Barth’s Early Efforts

John Barth has a well-deserved reputation as one of the more important American writers of the latter half of the twentieth century. His 1960 novel The Sot Weed Factor is a brilliant mash up of Fielding, Sterne, and probably a little South American magic realism. I recommend it heartily. It turns out, too, that novel did not spring from his head, fully formed. He tried and tried again before finding his voice – and success.

The two shorter novels that Barth write in the 1950s are The Floating Opera and The End of the Road. Conveniently enough, they can often be found in one thick volume. They are both philosophical; Barth stated that he was interested in exploring nihilism. Both feature a smart and untrustworthy first person narrator. The first is woven around questions of the meaning of life and suicide. The second is about absolutism and abortion. There are moments of satirical humor in both, but the overall weight of ideas and consequences colors the writing. In other words, both are intelligent but somewhat bitter books.

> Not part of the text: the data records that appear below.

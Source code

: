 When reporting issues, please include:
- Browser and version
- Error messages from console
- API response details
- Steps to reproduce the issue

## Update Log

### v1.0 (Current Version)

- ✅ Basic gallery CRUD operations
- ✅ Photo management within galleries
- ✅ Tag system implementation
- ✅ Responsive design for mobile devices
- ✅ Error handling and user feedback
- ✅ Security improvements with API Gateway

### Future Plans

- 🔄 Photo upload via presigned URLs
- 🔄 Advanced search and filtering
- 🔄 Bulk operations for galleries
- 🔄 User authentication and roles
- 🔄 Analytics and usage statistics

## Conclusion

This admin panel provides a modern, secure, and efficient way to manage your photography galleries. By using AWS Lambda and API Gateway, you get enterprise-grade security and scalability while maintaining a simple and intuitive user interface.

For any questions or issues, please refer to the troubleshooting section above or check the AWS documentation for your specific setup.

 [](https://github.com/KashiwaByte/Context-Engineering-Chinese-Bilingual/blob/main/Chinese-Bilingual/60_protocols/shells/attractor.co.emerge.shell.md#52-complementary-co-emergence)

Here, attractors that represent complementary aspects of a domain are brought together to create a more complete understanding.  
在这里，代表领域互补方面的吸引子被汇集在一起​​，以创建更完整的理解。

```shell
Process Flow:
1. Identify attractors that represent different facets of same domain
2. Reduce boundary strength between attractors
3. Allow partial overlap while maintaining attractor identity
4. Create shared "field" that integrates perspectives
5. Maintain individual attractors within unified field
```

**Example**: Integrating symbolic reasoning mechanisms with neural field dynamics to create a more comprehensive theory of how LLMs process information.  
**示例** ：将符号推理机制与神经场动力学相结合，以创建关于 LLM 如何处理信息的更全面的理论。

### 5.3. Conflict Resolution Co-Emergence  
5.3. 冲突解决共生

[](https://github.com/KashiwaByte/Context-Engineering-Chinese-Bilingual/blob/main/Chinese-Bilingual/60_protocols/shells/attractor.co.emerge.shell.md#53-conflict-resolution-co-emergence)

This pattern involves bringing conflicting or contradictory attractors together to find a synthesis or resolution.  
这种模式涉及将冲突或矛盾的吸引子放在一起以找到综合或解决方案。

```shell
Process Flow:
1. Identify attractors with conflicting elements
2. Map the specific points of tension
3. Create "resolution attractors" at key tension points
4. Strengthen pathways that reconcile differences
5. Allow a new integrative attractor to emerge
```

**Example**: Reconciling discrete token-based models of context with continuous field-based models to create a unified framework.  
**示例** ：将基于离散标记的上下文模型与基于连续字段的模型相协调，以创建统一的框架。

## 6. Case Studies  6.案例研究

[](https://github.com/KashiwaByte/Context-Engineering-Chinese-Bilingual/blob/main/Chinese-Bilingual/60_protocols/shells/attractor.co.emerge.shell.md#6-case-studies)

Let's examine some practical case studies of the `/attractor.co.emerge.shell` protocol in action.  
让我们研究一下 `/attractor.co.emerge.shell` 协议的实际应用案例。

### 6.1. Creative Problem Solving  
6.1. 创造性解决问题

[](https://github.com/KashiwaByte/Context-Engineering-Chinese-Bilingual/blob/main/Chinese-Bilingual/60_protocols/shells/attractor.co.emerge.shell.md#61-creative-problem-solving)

I would wager that perhaps one of the ways that Barth matured as a writer was by abandoning, to a certain degree, both the over the top intelligence and the bitterness. Yes, his literature remains incredibly informed and intellectually interesting. Somehow, though, his need to show it lessened. Along similar lines, his later work is imbued with greater patience and empathy for his characters situation and foibles. He allows the unfolding story to own much of the tragedy and conflict.

Stated differently, when we stop being angry young men we can share.

I wouldn’t rush out to read The Floating Opera or The End of the Road. However, if you find yourself with time and a copy, you could do much worse than to sit down and imagine an ambitious English professor finding the time to create these two extremely interesting works of literature. John Barth is a very good writer.